● What the task asks:
Please report every line in the entries that contains the string "interval".

(Stored data entries)
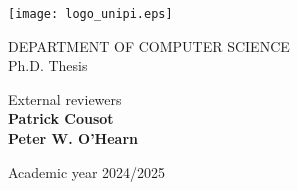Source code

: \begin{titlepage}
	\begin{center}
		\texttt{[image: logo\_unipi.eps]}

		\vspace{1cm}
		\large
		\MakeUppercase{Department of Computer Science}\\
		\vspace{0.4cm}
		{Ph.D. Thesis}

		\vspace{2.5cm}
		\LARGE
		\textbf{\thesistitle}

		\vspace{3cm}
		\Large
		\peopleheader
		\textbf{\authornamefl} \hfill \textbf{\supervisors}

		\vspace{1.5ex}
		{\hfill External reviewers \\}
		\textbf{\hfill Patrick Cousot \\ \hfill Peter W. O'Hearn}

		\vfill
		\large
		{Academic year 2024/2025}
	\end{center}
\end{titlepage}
--
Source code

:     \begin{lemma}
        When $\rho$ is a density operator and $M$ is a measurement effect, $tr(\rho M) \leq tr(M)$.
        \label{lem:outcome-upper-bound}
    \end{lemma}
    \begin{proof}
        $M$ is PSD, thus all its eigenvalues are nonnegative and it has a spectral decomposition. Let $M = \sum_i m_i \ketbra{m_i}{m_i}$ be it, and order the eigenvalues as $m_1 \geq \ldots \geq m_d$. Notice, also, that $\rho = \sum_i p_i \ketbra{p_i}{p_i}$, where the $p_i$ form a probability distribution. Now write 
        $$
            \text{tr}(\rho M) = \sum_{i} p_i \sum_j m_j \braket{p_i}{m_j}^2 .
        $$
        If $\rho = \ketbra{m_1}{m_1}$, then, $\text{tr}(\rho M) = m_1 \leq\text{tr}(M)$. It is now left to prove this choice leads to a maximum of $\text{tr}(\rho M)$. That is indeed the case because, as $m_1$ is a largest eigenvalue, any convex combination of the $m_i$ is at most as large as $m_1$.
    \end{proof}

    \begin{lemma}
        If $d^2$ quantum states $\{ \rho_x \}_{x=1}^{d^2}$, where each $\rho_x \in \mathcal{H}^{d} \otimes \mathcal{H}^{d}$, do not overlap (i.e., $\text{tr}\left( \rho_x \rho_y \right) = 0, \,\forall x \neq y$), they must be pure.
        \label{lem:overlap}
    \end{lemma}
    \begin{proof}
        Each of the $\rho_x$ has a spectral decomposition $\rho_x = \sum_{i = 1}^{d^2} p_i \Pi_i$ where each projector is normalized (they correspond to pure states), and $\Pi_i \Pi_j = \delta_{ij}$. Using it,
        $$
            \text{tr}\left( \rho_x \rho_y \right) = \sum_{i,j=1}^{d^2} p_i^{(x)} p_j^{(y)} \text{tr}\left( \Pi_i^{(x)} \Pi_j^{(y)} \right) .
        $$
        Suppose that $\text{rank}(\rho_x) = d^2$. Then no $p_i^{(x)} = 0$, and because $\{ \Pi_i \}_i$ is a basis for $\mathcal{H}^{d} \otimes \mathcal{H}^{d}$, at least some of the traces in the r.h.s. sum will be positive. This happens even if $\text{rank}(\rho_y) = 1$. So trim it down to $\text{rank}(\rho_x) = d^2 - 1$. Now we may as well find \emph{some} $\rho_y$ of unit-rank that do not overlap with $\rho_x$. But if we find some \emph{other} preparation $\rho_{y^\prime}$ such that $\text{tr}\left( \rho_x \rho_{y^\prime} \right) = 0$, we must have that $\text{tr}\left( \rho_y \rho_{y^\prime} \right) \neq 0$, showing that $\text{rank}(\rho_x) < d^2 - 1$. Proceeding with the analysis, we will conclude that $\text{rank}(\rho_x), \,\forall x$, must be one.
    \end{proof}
* * *
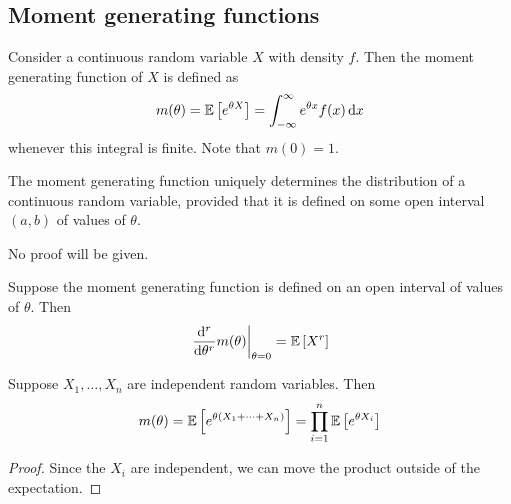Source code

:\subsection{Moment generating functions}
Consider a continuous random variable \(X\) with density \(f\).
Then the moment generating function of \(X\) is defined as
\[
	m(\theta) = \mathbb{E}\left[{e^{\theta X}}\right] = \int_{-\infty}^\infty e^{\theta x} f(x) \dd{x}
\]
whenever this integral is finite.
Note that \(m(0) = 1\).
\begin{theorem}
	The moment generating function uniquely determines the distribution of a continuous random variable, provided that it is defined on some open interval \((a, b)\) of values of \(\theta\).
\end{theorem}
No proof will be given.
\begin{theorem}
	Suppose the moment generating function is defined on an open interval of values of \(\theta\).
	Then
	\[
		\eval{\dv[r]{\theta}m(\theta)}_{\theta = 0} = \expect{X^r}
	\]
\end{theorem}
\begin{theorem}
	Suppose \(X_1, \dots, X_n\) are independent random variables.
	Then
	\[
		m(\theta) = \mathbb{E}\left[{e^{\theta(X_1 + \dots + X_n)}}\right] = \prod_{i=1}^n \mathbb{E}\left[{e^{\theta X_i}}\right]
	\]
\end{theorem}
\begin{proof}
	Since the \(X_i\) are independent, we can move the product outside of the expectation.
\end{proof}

● Solution to the exercise:
	The moment generating function uniquely determines the distribution of a continuous random variable, provided that it is defined on some open interval \((a, b)\) of values of \(\theta\).
	Suppose the moment generating function is defined on an open interval of values of \(\theta\).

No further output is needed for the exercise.